Source material:
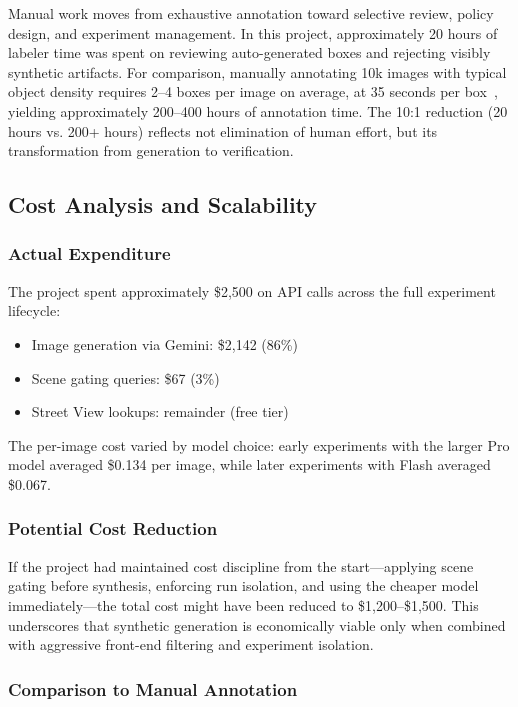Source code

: \documentclass[12pt,a4paper]{article}
\begin{document}
Manual work moves from exhaustive annotation toward selective review, policy design, and experiment management. In this project, approximately 20 hours of labeler time was spent on reviewing auto-generated boxes and rejecting visibly synthetic artifacts. For comparison, manually annotating 10k images with typical object density requires 2--4 boxes per image on average, at 35 seconds per box~\cite{papadopoulos2017extreme}, yielding approximately 200--400 hours of annotation time. The 10:1 reduction (20 hours vs. 200+ hours) reflects not elimination of human effort, but its transformation from generation to verification.

\subsection{Cost Analysis and Scalability}

\subsubsection{Actual Expenditure}

The project spent approximately \$2,500 on API calls across the full experiment lifecycle:

\begin{itemize}
	\item Image generation via Gemini: \$2,142 (86\%)
	\item Scene gating queries: \$67 (3\%)
	\item Street View lookups: remainder (free tier)
\end{itemize}

The per-image cost varied by model choice: early experiments with the larger Pro model averaged \$0.134 per image, while later experiments with Flash averaged \$0.067.

\subsubsection{Potential Cost Reduction}

If the project had maintained cost discipline from the start---applying scene gating before synthesis, enforcing run isolation, and using the cheaper model immediately---the total cost might have been reduced to \$1,200--\$1,500. This underscores that synthetic generation is economically viable only when combined with aggressive front-end filtering and experiment isolation.

\subsubsection{Comparison to Manual Annotation}
\end{document}
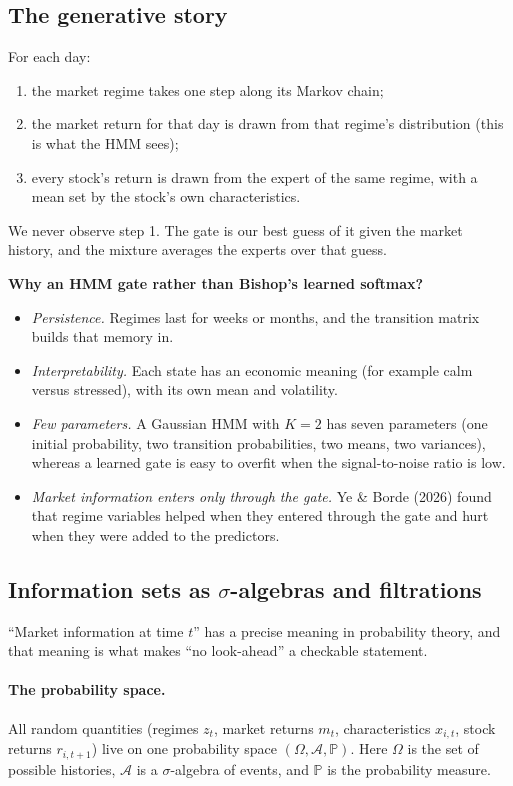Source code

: \subsection{The generative story}
For each day:
\begin{enumerate}
  \item the market regime takes one step along its Markov chain;
  \item the market return for that day is drawn from that regime's distribution (this is what the HMM sees);
  \item every stock's return is drawn from the expert of the same regime, with a mean set by the stock's own characteristics.
\end{enumerate}
We never observe step 1. The gate is our best guess of it given the market history, and the mixture averages the experts over that guess.

\textbf{Why an HMM gate rather than Bishop's learned softmax?}
\begin{itemize}
  \item \emph{Persistence.} Regimes last for weeks or months, and the transition matrix builds that memory in.
  \item \emph{Interpretability.} Each state has an economic meaning (for example calm versus stressed), with its own mean and volatility.
  \item \emph{Few parameters.} A Gaussian HMM with $K=2$ has seven parameters (one initial probability, two transition probabilities, two means, two variances), whereas a learned gate is easy to overfit when the signal-to-noise ratio is low.
  \item \emph{Market information enters only through the gate.} Ye \& Borde (2026) found that regime variables helped when they entered through the gate and hurt when they were added to the predictors.
\end{itemize}

\subsection{Information sets as $\sigma$-algebras and filtrations}

``Market information at time $t$'' has a precise meaning in probability theory, and that meaning is what makes ``no look-ahead'' a checkable statement.

\paragraph{The probability space.} All random quantities (regimes $z_t$, market returns $m_t$, characteristics $x_{i,t}$, stock returns $r_{i,t+1}$) live on one probability space $(\Omega,\mathcal A,\mathbb P)$. Here $\Omega$ is the set of possible histories, $\mathcal A$ is a $\sigma$-algebra of events, and $\mathbb P$ is the probability measure.

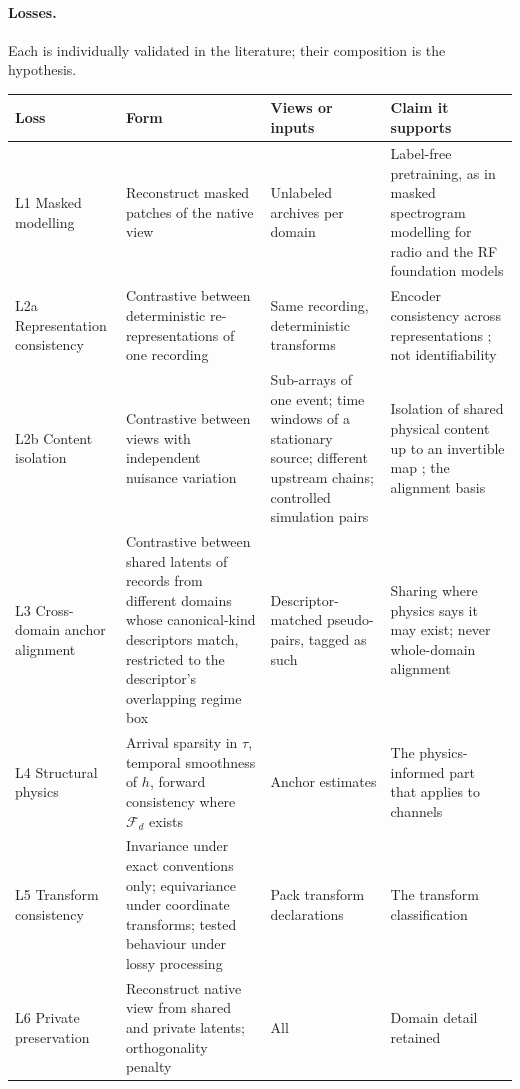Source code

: \documentclass[11pt,a4paper]{article}
\begin{document}
\paragraph{Losses.} Each is individually validated in the literature; their composition is the hypothesis.
\begin{center}\small
\begin{tabular}{@{}p{2.8cm}p{3.4cm}p{3.8cm}p{4.2cm}@{}}
\toprule
Loss & Form & Views or inputs & Claim it supports \\
\midrule
L1 Masked modelling & Reconstruct masked patches of the native view & Unlabeled archives per domain & Label-free pretraining, as in masked spectrogram modelling for radio and the RF foundation models \\
L2a Representation consistency & Contrastive between deterministic re-representations of one recording & Same recording, deterministic transforms & Encoder consistency across representations \citep{jiang2026}; not identifiability \\
L2b Content isolation & Contrastive between views with independent nuisance variation & Sub-arrays of one event; time windows of a stationary source; different upstream chains; controlled simulation pairs & Isolation of shared physical content up to an invertible map \citep{vonkugelgen2021,gresele2020}; the alignment basis \\
L3 Cross-domain anchor alignment & Contrastive between shared latents of records from different domains whose canonical-kind descriptors match, restricted to the descriptor's overlapping regime box & Descriptor-matched pseudo-pairs, tagged as such & Sharing where physics says it may exist; never whole-domain alignment \citep{zhao2019} \\
L4 Structural physics & Arrival sparsity in $\tau$, temporal smoothness of $h$, forward consistency where $\mathcal F_d$ exists & Anchor estimates & The physics-informed part that applies to channels \citep{zubow2026,sabra2004} \\
L5 Transform consistency & Invariance under exact conventions only; equivariance under coordinate transforms; tested behaviour under lossy processing & Pack transform declarations & The transform classification \\
L6 Private preservation & Reconstruct native view from shared and private latents; orthogonality penalty & All & Domain detail retained \citep{bousmalis2016} \\
\bottomrule
\end{tabular}
\end{center}
\end{document}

Problem statement: Repeat, without pictures, exactly the lines of the data above from the one containing "If the project" through the one containing "We never observe", including both and adding nothing.

Answer for this exercise:
If the project had maintained cost discipline from the start---applying scene gating before synthesis, enforcing run isolation, and using the cheaper model immediately---the total cost might have been reduced to \$1,200--\$1,500. This underscores that synthetic generation is economically viable only when combined with aggressive front-end filtering and experiment isolation.

\subsubsection{Comparison to Manual Annotation}
\end{document}
Source code

: \subsection{The generative story}
For each day:
\begin{enumerate}
  \item the market regime takes one step along its Markov chain;
  \item the market return for that day is drawn from that regime's distribution (this is what the HMM sees);
  \item every stock's return is drawn from the expert of the same regime, with a mean set by the stock's own characteristics.
\end{enumerate}
We never observe step 1. The gate is our best guess of it given the market history, and the mixture averages the experts over that guess.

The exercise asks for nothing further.